__WORK REQUEST__
Return each line of the records below that contains the word "директорию".

__GIVEN RECORDS__
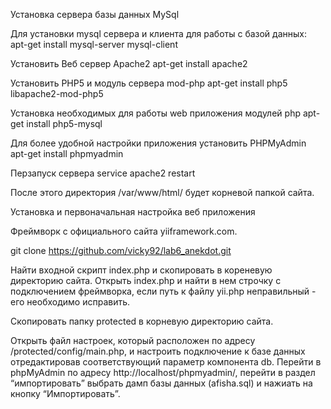 Установка сервера базы данных MySql

Для установки mysql сервера и клиента для работы с базой данных: apt-get install mysql-server mysql-client

Установить Веб сервер Apache2 apt-get install apache2

Установить PHP5 и модуль сервера mod-php apt-get install php5 libapache2-mod-php5

Установка необходимых для работы web приложения модулей php apt-get install php5-mysql

Для более удобной настройки приложения установить PHPMyAdmin apt-get install phpmyadmin

Перзапуск сервера service apache2 restart

После этого директория /var/www/html/ будет корневой папкой сайта.

Установка и первоначальная настройка веб приложения

Фреймворк с официального сайта yiiframework.com.

git clone https://github.com/vicky92/lab6_anekdot.git

Найти входной скрипт index.php и скопировать в кореневую директорию сайта. Открыть index.php и найти в нем строчку с подключением фреймворка, если путь к файлу yii.php неправильный - его необходимо исправить.

Скопировать папку protected в корневую директорию сайта.

Открыть файл настроек, который расположен по адресу /protected/config/main.php, и настроить подключение к базе данных отредактировав соответствующий параметр компонента db. Перейти в phpMyAdmin по адресу http://localhost/phpmyadmin/, перейти в раздел “импортировать” выбрать дамп базы данных (afisha.sql) и нажиать на кнопку “Импортировать”.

__EXPECTED OUTPUT__
Найти входной скрипт index.php и скопировать в кореневую директорию сайта. Открыть index.php и найти в нем строчку с подключением фреймворка, если путь к файлу yii.php неправильный - его необходимо исправить.
Скопировать папку protected в корневую директорию сайта.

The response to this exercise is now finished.